Despite everything, my parents provided a lot for my brothers and me. We would take vacations every year, epic road trips to Canada and Wyoming and Montana, sleeping in the car or cramming the whole family into small hotel rooms. They taught us to be good people and take care of those around us, provided us all with great educations, and gave us opportunities that they never saw. By the time I was in highschool and heading to Princeton, my parents had built a comfortable life for themselves and their family. I don't know for sure what the American dream is, but I'm fairly sure that I lived at least part of it.

Someone recently commented to me that she hoped I'd find experiences, memories on this trip that would make me feel grateful. I know I have, but even more than that, the trip itself, just to be in Jerusalem, makes me feel grateful.

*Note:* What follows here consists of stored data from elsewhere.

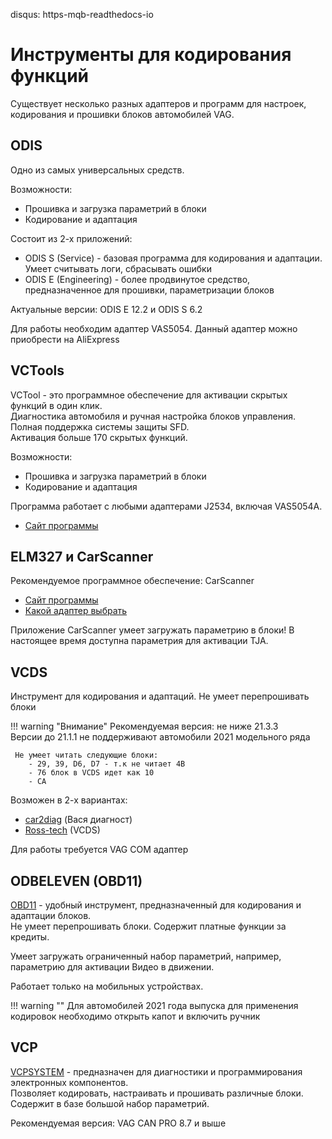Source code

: disqus: https-mqb-readthedocs-io
# Инструменты для кодирования функций

Существует несколько разных адаптеров и программ для настроек, кодирования и прошивки блоков автомобилей VAG.

## ODIS

Одно из самых универсальных средств. 

Возможности:  

* Прошивка и загрузка параметрий в блоки  
* Кодирование и адаптация

Состоит из 2-х приложений:

* ODIS S (Service) - базовая программа для кодирования и адаптации. Умеет считывать логи, сбрасывать ошибки
* ODIS E (Engineering) - более продвинутое средство, предназначенное для прошивки, параметризации блоков

Актуальные версии: ODIS E 12.2 и ODIS S 6.2  

Для работы необходим адаптер VAS5054. Данный адаптер можно приобрести на AliExpress

## VCTools

VCTool - это программное обеспечение для активации скрытых функций в один клик.  
Диагностика автомобиля и ручная настройка блоков управления. Полная поддержка системы защиты SFD.  
Активация больше 170 скрытых функций.

Возможности:  

* Прошивка и загрузка параметрий в блоки  
* Кодирование и адаптация

Программа работает с любыми адаптерами J2534, включая VAS5054A.

* [Сайт программы](https://vctool.app/)

## ELM327 и CarScanner

Рекомендуемое программное обеспечение: CarScanner  

* [Сайт программы](https://www.carscanner.info/)
* [Какой адаптер выбрать](https://www.carscanner.info/ru/choosing-obdii-adapter/)

Приложение CarScanner умеет загружать параметрию в блоки! В настоящее время доступна параметрия для активации TJA.

## VCDS

Инструмент для кодирования и адаптаций. Не умеет перепрошивать блоки

!!! warning "Внимание"
    Рекомендуемая версия: не ниже 21.3.3  
    Версии до 21.1.1 не поддерживают автомобили 2021 модельного ряда  

     Не умеет читать следующие блоки:  
        - 29, 39, D6, D7 - т.к не читает 4B  
        - 76 блок в VCDS идет как 10  
        - CA

Возможен в 2-х вариантах: 

* [car2diag](https://car2diag.ru/) (Вася диагност)
* [Ross-tech](https://www.ross-tech.com/) (VCDS)

Для работы требуется VAG COM адаптер

## ODBELEVEN (OBD11)

[OBD11](https://obdeleven.com/) - удобный инструмент, предназначенный для кодирования и адаптации блоков.  
Не умеет перепрошивать блоки. Содержит платные функции за кредиты.  

Умеет загружать ограниченный набор параметрий, например, параметрию для активации Видео в движении.  

Работает только на мобильных устройствах.

!!! warning ""
    Для автомобилей 2021 года выпуска для применения кодировок необходимо открыть капот и включить ручник

## VCP

[VCPSYSTEM](http://vcpsystem.ru/) - предназначен для диагностики и программирования электронных компонентов.  
Позволяет кодировать, настраивать и прошивать различные блоки. Содержит в базе большой набор параметрий.  

Рекомендуемая версия: VAG CAN PRO 8.7 и выше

I'm here because of hundreds of different choices I've made, but more importantly, I'm here because of all the difficult choices my parents made. For the values they instilled in me, the education they gave me, and for the opportunities they provided me.

I'm in Jerusalem, and I'm very far from home. But I wouldn't be here if it wasn't for my home. And despite all its craziness and complications, for that I'm very grateful.

Happy thanksgiving.

Wednesday, October 1, 2014

Victoria


Victoria. Her name was Victoria.

I met her my first night in Turkey. It was in a dimly light upstairs club in Istanbul. She was brought over to my table by some of the waiters at the club. I had ended up there after meeting a Turkish man when I was walking around the Hagia Sofia late at night. He approached me claiming to be visiting from Cyprus, and after a short conversation, he offered to take me to a local bar. It was a standard scam for young solo male travelers, and I decided to play along and see where it led. We took a short cab ride to the club, and that’s where I met her.

Victoria was tall and pretty, and sat next me. She moved close to me, put her hand on my leg, and I remembered how good the warmth of flesh felt. She said that she was 20 and from the Ukraine. Ukraine is only a few hours flight to Turkey. I knew Turkey to be a common destination for trafficked Ukrainian girls. The most common route is to move the trafficked girls overland through Georgia and Bulgaria, or cross the Black Sea from the Ukrainian port of Odessa.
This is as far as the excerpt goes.